Quaternary ammonium salts are readily utilised within the chemical industry as, e.g., phase-transfer catalysts and anti-microbials, and their annual production capacity exceeds 1 million tonnes. These surfactants are conventionally produced in batch Menshutkin reactions from tertiary amines and an alkyl halide. With an incentive to move towards a more efficient continuous process, a better understanding of its kinetics is paramount. This paper explores a novel method to determine kinetic parameters, by introducing a linear flow ramp, combined with in-line Proton Nuclear Magnetic Resonance (¹H NMR) analytics.

Batch reactions between N,N-dimethyldecylamine (DMDA) and benzyl chloride (BnCl) have been performed in various solvents to examine solvent effects, and to validate the ramp-flow method. ¹H NMR spectrometry showed that acetonitrile had the highest reaction rate, while methanol (MeOH) was deemed to have the best overall potential with regards to process intensification and product separation.

Kinetic data was also obtained in a Plug-Flow Reactor (PFR) subjected to ramp-flow, under continuous measurement of the outlet stream composition.
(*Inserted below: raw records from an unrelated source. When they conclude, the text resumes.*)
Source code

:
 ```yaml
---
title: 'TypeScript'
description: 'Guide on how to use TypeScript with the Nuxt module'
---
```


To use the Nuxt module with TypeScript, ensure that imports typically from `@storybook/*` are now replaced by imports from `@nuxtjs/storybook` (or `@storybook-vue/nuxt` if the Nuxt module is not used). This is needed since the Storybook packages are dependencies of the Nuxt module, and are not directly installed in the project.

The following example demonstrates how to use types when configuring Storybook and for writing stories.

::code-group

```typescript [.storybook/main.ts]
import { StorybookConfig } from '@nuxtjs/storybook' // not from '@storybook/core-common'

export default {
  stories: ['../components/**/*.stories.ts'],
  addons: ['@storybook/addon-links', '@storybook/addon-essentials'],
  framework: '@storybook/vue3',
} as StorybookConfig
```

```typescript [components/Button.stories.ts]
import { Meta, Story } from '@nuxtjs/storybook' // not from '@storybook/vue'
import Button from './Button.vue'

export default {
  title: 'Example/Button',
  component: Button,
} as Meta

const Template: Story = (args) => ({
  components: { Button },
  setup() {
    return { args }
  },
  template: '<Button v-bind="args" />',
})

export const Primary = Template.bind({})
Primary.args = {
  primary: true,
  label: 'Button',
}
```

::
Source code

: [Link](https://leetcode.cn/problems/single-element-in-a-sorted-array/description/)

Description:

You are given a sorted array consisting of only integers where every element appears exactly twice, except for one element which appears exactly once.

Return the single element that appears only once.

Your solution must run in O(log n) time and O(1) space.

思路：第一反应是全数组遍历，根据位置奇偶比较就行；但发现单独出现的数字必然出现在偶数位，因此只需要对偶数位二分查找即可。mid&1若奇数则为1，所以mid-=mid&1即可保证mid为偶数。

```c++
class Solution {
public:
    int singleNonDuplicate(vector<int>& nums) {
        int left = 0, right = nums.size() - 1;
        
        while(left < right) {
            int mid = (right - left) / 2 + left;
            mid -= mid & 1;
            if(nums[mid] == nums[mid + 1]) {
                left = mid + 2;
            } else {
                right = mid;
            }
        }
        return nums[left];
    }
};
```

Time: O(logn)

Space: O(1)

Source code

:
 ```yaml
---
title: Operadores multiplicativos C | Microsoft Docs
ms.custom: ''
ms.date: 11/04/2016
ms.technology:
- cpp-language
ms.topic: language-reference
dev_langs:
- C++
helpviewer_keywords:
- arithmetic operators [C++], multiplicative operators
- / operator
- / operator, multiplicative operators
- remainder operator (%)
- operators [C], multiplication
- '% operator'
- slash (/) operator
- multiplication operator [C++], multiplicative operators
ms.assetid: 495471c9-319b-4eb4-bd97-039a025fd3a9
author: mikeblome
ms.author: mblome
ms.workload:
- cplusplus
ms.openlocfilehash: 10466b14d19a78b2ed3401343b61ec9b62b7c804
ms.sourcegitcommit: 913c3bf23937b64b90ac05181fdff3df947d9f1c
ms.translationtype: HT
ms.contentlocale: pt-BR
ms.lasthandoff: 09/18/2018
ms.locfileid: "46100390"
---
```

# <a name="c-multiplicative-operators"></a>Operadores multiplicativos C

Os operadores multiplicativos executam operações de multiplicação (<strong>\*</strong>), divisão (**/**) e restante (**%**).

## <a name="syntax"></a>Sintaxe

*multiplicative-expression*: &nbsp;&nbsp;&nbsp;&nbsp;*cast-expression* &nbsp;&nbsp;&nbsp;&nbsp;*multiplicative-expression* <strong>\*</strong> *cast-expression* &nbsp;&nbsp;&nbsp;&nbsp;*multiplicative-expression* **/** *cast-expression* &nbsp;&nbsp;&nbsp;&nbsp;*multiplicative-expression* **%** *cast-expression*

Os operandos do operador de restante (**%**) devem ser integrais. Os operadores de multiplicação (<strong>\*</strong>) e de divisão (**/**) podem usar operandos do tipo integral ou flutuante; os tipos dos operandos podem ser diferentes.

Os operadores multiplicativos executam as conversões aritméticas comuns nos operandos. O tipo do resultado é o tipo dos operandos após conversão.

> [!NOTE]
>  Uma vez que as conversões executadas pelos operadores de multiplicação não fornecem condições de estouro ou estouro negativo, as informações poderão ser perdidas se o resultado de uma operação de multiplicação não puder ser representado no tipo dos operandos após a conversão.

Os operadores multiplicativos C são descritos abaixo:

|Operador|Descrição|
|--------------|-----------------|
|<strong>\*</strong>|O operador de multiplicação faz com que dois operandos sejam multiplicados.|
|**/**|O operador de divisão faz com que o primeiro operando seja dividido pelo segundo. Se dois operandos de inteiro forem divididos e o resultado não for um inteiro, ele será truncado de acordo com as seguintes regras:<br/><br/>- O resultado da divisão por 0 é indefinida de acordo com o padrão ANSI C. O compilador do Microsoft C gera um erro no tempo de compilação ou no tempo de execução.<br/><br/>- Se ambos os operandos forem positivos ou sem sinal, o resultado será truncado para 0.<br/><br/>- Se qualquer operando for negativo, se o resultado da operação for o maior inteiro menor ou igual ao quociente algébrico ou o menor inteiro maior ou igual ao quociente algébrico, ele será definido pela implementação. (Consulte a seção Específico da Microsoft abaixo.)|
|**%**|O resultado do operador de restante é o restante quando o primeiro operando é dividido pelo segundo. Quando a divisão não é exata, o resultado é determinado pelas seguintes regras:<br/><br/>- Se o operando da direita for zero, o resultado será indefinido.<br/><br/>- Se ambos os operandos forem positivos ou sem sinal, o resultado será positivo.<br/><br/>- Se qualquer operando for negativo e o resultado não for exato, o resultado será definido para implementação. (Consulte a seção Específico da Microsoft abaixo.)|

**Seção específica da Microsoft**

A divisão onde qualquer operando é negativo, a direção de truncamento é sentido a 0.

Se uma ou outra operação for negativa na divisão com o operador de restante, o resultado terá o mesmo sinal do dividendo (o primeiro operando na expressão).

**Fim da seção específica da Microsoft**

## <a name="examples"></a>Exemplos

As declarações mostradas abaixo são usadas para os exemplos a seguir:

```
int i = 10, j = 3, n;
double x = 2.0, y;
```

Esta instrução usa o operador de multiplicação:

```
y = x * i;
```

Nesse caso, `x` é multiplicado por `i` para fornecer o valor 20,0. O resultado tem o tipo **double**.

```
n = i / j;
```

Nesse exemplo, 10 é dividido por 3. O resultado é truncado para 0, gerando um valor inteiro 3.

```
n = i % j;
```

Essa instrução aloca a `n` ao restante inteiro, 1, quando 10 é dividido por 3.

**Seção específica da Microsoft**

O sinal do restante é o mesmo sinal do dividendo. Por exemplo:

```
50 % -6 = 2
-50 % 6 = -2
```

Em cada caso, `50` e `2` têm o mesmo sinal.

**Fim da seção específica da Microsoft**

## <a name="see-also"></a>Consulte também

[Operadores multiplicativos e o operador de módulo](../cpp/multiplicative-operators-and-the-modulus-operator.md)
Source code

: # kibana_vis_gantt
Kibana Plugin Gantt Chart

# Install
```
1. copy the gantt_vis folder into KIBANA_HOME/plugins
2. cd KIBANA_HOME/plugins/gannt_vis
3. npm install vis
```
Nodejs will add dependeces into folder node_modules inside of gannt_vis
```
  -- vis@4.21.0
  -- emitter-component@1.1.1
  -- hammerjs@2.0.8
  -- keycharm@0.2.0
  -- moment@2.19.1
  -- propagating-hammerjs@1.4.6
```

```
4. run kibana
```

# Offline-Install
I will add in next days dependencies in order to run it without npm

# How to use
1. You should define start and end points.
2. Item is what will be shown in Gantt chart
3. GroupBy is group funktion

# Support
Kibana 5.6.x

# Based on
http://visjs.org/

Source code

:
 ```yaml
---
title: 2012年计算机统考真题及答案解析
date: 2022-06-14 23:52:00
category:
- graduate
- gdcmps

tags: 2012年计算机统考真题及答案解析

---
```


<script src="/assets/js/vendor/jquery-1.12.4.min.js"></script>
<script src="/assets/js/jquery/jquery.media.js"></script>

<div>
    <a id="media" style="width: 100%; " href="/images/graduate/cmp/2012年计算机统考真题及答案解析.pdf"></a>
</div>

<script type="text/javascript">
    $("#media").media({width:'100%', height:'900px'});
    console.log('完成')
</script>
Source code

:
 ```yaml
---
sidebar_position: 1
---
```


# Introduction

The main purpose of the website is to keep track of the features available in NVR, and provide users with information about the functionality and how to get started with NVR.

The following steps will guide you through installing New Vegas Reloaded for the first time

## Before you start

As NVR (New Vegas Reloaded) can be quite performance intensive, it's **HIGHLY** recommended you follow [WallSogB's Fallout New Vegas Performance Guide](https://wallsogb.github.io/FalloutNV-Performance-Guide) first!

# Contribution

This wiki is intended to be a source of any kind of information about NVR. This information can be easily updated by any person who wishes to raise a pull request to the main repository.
Between 20 and 70 °C, DMDA quaternisation rates were determined in MeOH, using both BnCl and methyl iodide reactants. This resulted in the successful elucidation of the respective Arrhenius parameters.

Furthermore, the data from the ramp-flow method has been compared with the data obtained in batch, and in the PFR under conventional steady-state conditions. In general, all three methods were in good agreement, and it was concluded that the proposed method is valid. This method can thus provide a more efficient way to determine highly accurate kinetic parameters.